If the numbers \(e\), \(\pi\), \(\pi^2\), \(e^2\) and \(e\pi\) are irrational, prove that at most one of the numbers \(\pi+e\), \(\pi-e\), \(\pi^2-e^2\), \(\pi^2+e^2\) is rational.

We’ve been given lots of suggestions from statements \(A\) and \(B\), along with a warning from statement \(C\). The question is, how to use these?

We can work using proof by contradiction again.

We want to prove \(S\), the statement ‘no pair of these numbers is rational.’

Suppose some pair is rational. There are six possible pairs, and we will check them one by one.

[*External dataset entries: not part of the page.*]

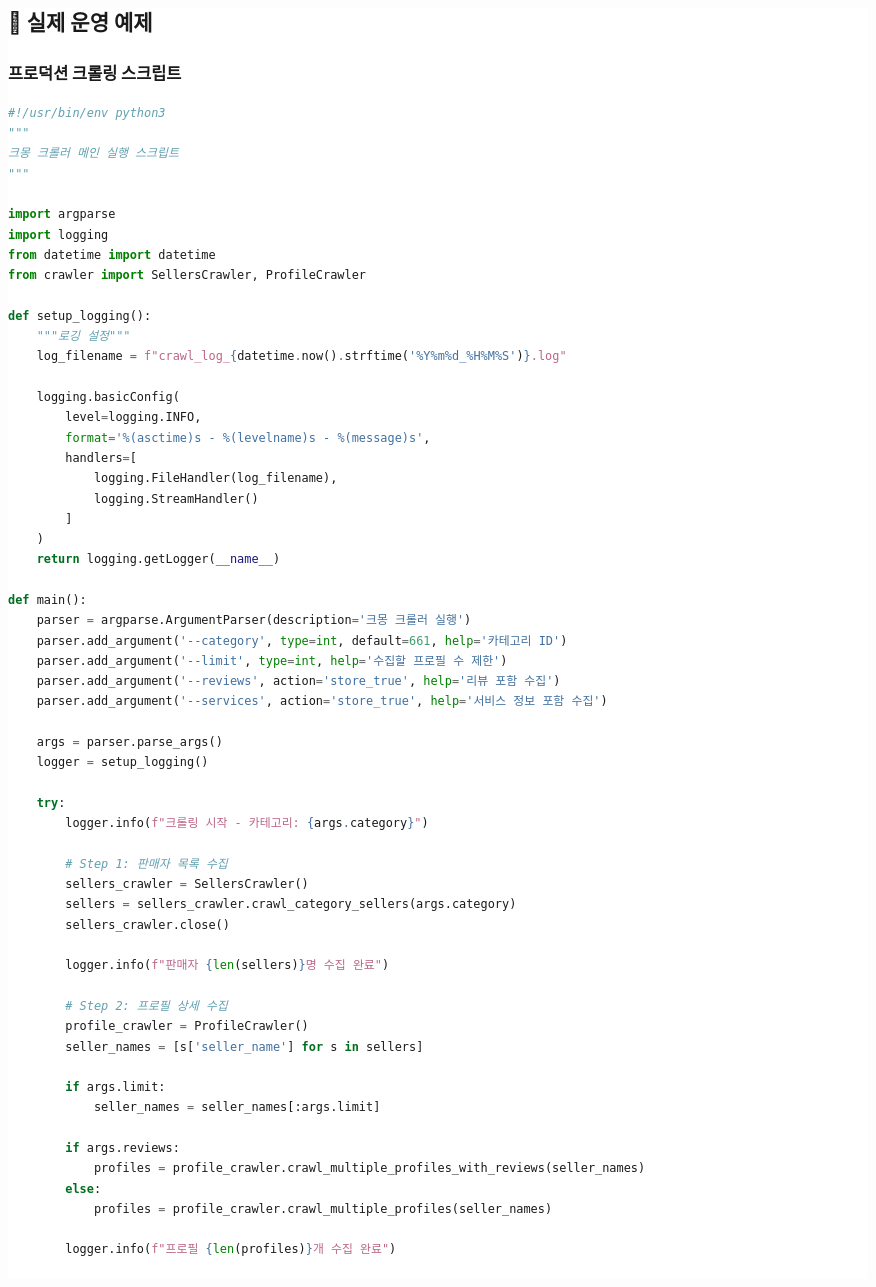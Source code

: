 ## 🚀 실제 운영 예제

### 프로덕션 크롤링 스크립트
```python
#!/usr/bin/env python3
"""
크몽 크롤러 메인 실행 스크립트
"""

import argparse
import logging
from datetime import datetime
from crawler import SellersCrawler, ProfileCrawler

def setup_logging():
    """로깅 설정"""
    log_filename = f"crawl_log_{datetime.now().strftime('%Y%m%d_%H%M%S')}.log"
    
    logging.basicConfig(
        level=logging.INFO,
        format='%(asctime)s - %(levelname)s - %(message)s',
        handlers=[
            logging.FileHandler(log_filename),
            logging.StreamHandler()
        ]
    )
    return logging.getLogger(__name__)

def main():
    parser = argparse.ArgumentParser(description='크몽 크롤러 실행')
    parser.add_argument('--category', type=int, default=661, help='카테고리 ID')
    parser.add_argument('--limit', type=int, help='수집할 프로필 수 제한')
    parser.add_argument('--reviews', action='store_true', help='리뷰 포함 수집')
    parser.add_argument('--services', action='store_true', help='서비스 정보 포함 수집')
    
    args = parser.parse_args()
    logger = setup_logging()
    
    try:
        logger.info(f"크롤링 시작 - 카테고리: {args.category}")
        
        # Step 1: 판매자 목록 수집
        sellers_crawler = SellersCrawler()
        sellers = sellers_crawler.crawl_category_sellers(args.category)
        sellers_crawler.close()
        
        logger.info(f"판매자 {len(sellers)}명 수집 완료")
        
        # Step 2: 프로필 상세 수집
        profile_crawler = ProfileCrawler()
        seller_names = [s['seller_name'] for s in sellers]
        
        if args.limit:
            seller_names = seller_names[:args.limit]
        
        if args.reviews:
            profiles = profile_crawler.crawl_multiple_profiles_with_reviews(seller_names)
        else:
            profiles = profile_crawler.crawl_multiple_profiles(seller_names)
        
        logger.info(f"프로필 {len(profiles)}개 수집 완료")
        
```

If \(\pi + e\) and \(\pi -e\) are both rational, the their sum is, but this is \(2\pi\) which is irrational. Contradiction!

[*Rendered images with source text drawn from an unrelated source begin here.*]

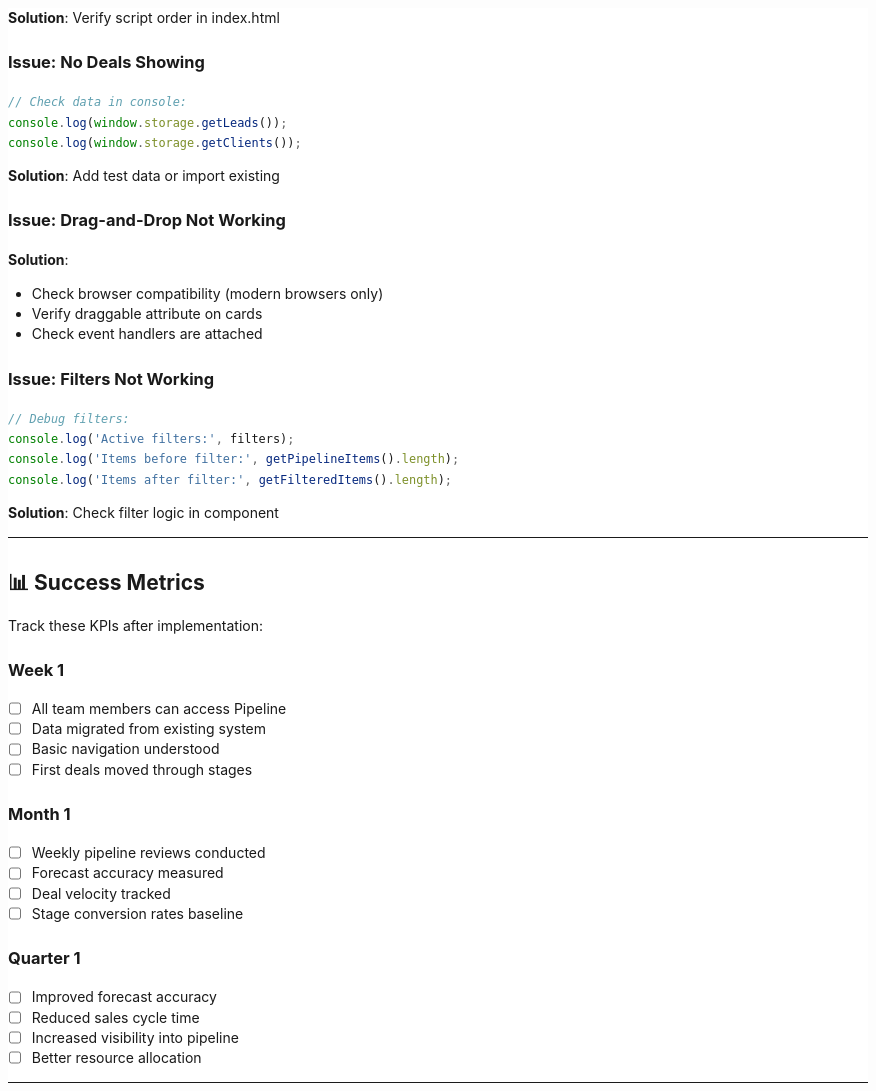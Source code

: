 **Solution**: Verify script order in index.html

### Issue: No Deals Showing
```javascript
// Check data in console:
console.log(window.storage.getLeads());
console.log(window.storage.getClients());
```

**Solution**: Add test data or import existing

### Issue: Drag-and-Drop Not Working
**Solution**: 
- Check browser compatibility (modern browsers only)
- Verify draggable attribute on cards
- Check event handlers are attached

### Issue: Filters Not Working
```javascript
// Debug filters:
console.log('Active filters:', filters);
console.log('Items before filter:', getPipelineItems().length);
console.log('Items after filter:', getFilteredItems().length);
```

**Solution**: Check filter logic in component

---

## 📊 Success Metrics

Track these KPIs after implementation:

### Week 1
- [ ] All team members can access Pipeline
- [ ] Data migrated from existing system
- [ ] Basic navigation understood
- [ ] First deals moved through stages

### Month 1
- [ ] Weekly pipeline reviews conducted
- [ ] Forecast accuracy measured
- [ ] Deal velocity tracked
- [ ] Stage conversion rates baseline

### Quarter 1
- [ ] Improved forecast accuracy
- [ ] Reduced sales cycle time
- [ ] Increased visibility into pipeline
- [ ] Better resource allocation

---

Now \(\pi^2-e^2 = (\pi-e)(\pi+e)\), so if \(\pi^2-e^2\) and \(\pi-e\) are both rational, then \(\pi + e\) is too, which we have seen is impossible.

Similarly if \(\pi^2-e^2\) and \(\pi+e\) are both rational, then \(\pi - e\) is too, which is impossible.

If \(\pi + e\) is rational and so is \(\pi^2 + e^2\), then \((\pi + e)^2\) is rational, which means that \(\pi^2 + e^2 + 2e\pi\) is, which means that \(e\pi\) is, which is a contradiction.

Similarly it’s impossible for \(\pi - e\) and \(\pi^2 + e^2\) to both be rational.

Finally if \(\pi^2 + e^2\) and \(\pi^2 -e^2\) are both rational, then their sum is too, but this is \(2\pi^2\) which we are told is irrational. Contradiction!

So no pair of these four numbers can be rational, and thus at most one can be rational.

Mathematicians have shown that \(e\), \(\pi\), \(\pi^2\) and \(e^2\) are irrational, and that at most one of \(\pi+e\), \(\pi-e\) and \(e\pi\) is rational.

It’s currently unknown whether any of \(e\pi\), \(\pi\pm e\) or \(\pi^2\pm e^2\) is rational.